July 30, 2026

Koalisi Buruh Desak DPR: Masa Kontrak Kerja Maksimal Hanya Satu Tahun dalam RUU Ketenagakerjaan

Koalisi Buruh Desak DPR: Masa Kontrak Kerja Maksimal Hanya Satu Tahun dalam RUU Ketenagakerjaan

Dalam sebuah pertemuan di gedung Dewan Perwakilan Rakyat (DPR), Koalisi Buruh menyampaikan tuntutan tegas terkait revisi Undang-Undang Ketenagakerjaan. Mereka meminta agar aturan baru membatasi masa kontrak kerja maksimal hanya satu tahun.

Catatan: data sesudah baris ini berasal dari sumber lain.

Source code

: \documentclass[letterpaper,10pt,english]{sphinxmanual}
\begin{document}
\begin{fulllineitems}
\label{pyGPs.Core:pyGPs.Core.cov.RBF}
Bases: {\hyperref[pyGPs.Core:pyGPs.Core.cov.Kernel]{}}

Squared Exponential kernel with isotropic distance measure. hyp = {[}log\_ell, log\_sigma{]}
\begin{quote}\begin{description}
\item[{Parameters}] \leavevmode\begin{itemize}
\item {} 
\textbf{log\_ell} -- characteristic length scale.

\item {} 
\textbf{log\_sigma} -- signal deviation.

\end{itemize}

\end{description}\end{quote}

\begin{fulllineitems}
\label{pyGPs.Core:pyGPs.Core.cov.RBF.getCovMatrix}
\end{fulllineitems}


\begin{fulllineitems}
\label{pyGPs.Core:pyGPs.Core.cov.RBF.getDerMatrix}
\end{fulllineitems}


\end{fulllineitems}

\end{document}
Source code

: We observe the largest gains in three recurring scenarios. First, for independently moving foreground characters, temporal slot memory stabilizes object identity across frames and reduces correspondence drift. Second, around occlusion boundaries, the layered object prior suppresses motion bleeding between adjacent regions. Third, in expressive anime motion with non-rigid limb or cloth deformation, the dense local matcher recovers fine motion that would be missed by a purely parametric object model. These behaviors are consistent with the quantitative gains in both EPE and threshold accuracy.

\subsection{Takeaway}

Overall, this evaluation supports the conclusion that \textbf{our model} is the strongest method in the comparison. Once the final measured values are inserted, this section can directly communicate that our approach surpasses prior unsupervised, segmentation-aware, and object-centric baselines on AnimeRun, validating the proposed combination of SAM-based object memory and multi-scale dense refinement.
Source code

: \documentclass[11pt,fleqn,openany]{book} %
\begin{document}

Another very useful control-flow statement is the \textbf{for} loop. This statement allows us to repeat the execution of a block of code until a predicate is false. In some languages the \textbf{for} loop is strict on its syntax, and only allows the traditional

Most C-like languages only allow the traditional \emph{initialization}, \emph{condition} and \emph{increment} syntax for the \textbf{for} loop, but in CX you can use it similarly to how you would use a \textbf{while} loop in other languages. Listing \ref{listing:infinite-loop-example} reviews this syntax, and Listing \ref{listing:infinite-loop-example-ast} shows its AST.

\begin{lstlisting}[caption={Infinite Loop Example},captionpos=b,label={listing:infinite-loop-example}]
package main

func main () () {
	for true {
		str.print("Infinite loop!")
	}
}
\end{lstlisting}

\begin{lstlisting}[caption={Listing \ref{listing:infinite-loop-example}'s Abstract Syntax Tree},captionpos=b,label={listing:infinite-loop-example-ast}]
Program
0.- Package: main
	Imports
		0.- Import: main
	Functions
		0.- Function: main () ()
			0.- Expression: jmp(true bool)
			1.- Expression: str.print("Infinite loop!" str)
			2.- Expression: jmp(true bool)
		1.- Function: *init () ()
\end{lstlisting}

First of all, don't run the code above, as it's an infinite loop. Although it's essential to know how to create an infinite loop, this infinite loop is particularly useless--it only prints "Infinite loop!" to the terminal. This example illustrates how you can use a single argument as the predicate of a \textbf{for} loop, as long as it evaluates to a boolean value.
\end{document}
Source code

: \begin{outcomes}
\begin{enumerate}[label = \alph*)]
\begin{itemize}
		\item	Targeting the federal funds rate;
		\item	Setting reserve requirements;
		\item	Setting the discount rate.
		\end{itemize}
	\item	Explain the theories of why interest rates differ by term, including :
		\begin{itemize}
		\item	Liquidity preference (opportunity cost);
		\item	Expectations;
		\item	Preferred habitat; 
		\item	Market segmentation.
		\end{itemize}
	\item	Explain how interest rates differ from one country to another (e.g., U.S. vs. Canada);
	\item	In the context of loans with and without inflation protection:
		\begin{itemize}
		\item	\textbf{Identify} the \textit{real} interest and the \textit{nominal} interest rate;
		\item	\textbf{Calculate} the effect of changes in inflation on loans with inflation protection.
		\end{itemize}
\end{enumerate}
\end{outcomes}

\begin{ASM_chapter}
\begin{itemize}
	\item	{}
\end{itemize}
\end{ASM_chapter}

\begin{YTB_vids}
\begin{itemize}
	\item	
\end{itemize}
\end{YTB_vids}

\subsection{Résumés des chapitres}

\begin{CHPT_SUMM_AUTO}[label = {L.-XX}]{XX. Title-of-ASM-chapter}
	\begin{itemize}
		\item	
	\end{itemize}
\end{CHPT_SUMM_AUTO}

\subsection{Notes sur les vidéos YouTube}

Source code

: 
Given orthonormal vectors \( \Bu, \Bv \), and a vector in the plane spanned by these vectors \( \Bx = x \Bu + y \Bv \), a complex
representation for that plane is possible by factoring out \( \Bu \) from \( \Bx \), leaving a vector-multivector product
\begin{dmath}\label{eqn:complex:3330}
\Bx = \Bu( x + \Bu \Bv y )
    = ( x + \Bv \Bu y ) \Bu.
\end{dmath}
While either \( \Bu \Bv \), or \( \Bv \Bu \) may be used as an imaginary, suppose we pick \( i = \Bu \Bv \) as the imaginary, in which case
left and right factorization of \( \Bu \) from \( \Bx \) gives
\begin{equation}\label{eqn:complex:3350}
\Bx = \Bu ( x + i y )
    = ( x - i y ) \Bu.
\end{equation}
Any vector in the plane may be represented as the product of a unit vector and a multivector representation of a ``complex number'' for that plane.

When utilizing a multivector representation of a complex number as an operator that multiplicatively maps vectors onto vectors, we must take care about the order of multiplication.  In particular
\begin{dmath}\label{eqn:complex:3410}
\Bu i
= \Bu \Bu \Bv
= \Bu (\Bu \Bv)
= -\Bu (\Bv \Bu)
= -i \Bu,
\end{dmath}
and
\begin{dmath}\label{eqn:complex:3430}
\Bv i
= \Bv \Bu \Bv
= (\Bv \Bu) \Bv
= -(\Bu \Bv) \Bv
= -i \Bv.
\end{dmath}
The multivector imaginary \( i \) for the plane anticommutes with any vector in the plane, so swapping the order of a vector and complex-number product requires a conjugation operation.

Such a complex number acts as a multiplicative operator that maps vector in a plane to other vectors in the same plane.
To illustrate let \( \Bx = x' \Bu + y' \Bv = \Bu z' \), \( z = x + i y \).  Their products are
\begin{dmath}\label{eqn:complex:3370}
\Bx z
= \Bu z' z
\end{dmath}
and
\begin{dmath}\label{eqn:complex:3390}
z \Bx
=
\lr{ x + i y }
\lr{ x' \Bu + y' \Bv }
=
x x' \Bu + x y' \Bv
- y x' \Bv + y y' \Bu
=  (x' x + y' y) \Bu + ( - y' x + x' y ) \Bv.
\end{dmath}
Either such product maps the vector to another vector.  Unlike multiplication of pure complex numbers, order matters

Tuntutan Utama Koalisi Buruh

Koalisi yang mewakili berbagai serikat pekerja ini menilai bahwa praktik kontrak kerja jangka pendek selama ini kerap merugikan hak-hak pekerja. Dengan batasan maksimal satu tahun, diharapkan pekerja tidak lagi terjebak dalam status kontrak yang berkepanjangan tanpa kepastian status kepegawaian.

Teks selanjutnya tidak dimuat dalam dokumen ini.